Finding the Right Property to Flip in South Africa
The best SA flip candidates are cosmetically distressed properties in established, high-demand suburbs — homes that need paint, flooring, kitchen updates, and bathroom refreshes rather than structural intervention. Structural problems, rising damp, asbestos roofing, or electrical rewiring compress margin and extend timelines in ways that are very difficult to budget accurately at the time of purchase.
Distressed sales, deceased estates, and bank repossessions are the primary sources of the 15–25% below-market entry prices that SA flips require. Sectional title units in well-run, sought-after complexes can be particularly attractive for first-time flippers because levies replace rates and the holding cost structure is more predictable. Always confirm the levy account is up to date and the body corporate is financially healthy before purchase — unpaid levies become the buyer's problem at transfer.
A Worked Example
For example, a property bought for R900,000 with R90,000 in acquisition costs (transfer duty is exempt below R1,210,000, leaving conveyancing and bond costs at roughly 10%) and R150,000 in renovation costs, resold for R1,350,000 after 6 months, incurs approximately R116,438 in agent commission and VAT (7.5% plus 15% VAT). This leaves a pre-CGT profit of R1,350,000 − R900,000 − R90,000 − R150,000 − R116,438 = R93,562. Holding costs — bond interest, rates, insurance and utilities during the 6-month renovation and resale period — typically add a further R30,000–R50,000 for a bond of this size at the current prime rate of 10.50% (SARB, 28 May 2026), reducing the realistic net profit to a range of R45,000–R65,000 before Capital Gains Tax on the gain.

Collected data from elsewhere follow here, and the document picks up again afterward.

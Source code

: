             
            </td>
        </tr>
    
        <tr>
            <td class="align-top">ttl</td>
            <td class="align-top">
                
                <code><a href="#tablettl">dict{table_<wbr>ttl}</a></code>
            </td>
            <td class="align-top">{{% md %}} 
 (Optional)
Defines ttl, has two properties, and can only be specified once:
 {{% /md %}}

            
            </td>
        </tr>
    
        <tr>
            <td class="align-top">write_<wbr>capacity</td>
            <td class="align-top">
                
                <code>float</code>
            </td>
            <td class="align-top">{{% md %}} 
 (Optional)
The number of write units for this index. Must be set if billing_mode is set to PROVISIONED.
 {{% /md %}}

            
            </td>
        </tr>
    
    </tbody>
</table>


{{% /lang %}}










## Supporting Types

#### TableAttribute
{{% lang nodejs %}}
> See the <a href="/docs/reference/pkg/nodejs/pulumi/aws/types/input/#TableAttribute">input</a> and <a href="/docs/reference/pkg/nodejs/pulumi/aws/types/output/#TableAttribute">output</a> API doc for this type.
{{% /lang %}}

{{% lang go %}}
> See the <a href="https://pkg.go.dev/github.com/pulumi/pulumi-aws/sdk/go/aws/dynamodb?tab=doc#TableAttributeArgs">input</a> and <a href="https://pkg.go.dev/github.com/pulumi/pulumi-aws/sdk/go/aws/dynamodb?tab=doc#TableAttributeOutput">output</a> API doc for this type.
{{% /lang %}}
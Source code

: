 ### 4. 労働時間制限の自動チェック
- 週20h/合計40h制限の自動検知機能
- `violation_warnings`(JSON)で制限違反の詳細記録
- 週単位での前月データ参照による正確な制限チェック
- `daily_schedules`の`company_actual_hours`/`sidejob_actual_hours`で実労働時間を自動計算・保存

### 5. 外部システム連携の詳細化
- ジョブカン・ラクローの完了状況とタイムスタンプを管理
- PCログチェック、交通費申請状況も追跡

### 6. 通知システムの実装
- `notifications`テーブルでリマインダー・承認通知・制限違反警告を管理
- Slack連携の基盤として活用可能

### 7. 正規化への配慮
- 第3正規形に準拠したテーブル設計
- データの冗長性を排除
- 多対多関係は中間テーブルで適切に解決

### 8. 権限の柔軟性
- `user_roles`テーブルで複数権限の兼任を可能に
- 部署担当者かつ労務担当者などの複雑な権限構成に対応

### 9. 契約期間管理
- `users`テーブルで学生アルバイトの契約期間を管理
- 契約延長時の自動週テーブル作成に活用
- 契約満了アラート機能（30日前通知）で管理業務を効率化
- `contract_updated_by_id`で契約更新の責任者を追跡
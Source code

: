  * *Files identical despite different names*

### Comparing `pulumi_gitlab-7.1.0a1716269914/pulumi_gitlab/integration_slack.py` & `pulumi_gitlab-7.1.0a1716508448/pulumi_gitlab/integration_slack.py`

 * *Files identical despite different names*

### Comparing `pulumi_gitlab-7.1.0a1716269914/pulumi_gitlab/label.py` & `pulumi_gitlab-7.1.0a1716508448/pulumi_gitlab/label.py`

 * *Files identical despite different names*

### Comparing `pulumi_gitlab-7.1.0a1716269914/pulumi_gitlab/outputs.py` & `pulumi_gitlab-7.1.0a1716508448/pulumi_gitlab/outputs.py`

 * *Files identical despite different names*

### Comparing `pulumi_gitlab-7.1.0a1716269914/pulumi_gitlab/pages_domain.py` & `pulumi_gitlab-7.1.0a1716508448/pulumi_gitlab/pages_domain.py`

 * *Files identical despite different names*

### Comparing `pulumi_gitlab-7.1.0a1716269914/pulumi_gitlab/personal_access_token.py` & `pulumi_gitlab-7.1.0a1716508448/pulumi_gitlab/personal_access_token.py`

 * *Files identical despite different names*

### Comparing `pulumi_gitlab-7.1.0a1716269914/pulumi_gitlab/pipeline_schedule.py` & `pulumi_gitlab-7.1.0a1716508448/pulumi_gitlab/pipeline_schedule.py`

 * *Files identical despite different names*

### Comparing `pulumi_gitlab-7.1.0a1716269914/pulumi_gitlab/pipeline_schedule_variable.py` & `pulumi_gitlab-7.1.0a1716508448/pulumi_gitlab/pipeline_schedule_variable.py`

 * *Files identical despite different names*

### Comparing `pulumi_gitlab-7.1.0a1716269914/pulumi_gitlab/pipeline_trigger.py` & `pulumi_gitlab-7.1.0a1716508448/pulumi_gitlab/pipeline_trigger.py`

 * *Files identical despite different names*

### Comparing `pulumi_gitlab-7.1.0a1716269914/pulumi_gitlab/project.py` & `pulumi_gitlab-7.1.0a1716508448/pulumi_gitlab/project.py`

This is why experienced SA flippers model holding costs from month one rather than treating them as a rounding error against the headline resale price. Flips completed faster than 6 months compress holding costs further, but rushed renovations tend to increase defect risk, which can also affect resale value and buyer negotiating leverage during the final sale.
Disclaimer: This calculator provides general estimates for planning purposes only. Transfer duty is calculated using SARS 2026 brackets. Conveyancing fees are estimates — get actual quotes from a conveyancing attorney. CGT is estimated at the 40% inclusion rate after R50,000 annual exclusion; actual tax depends on your full income position and how SARS classifies your flip activity. Always consult a qualified financial adviser, tax practitioner, and conveyancing attorney before making property investment decisions.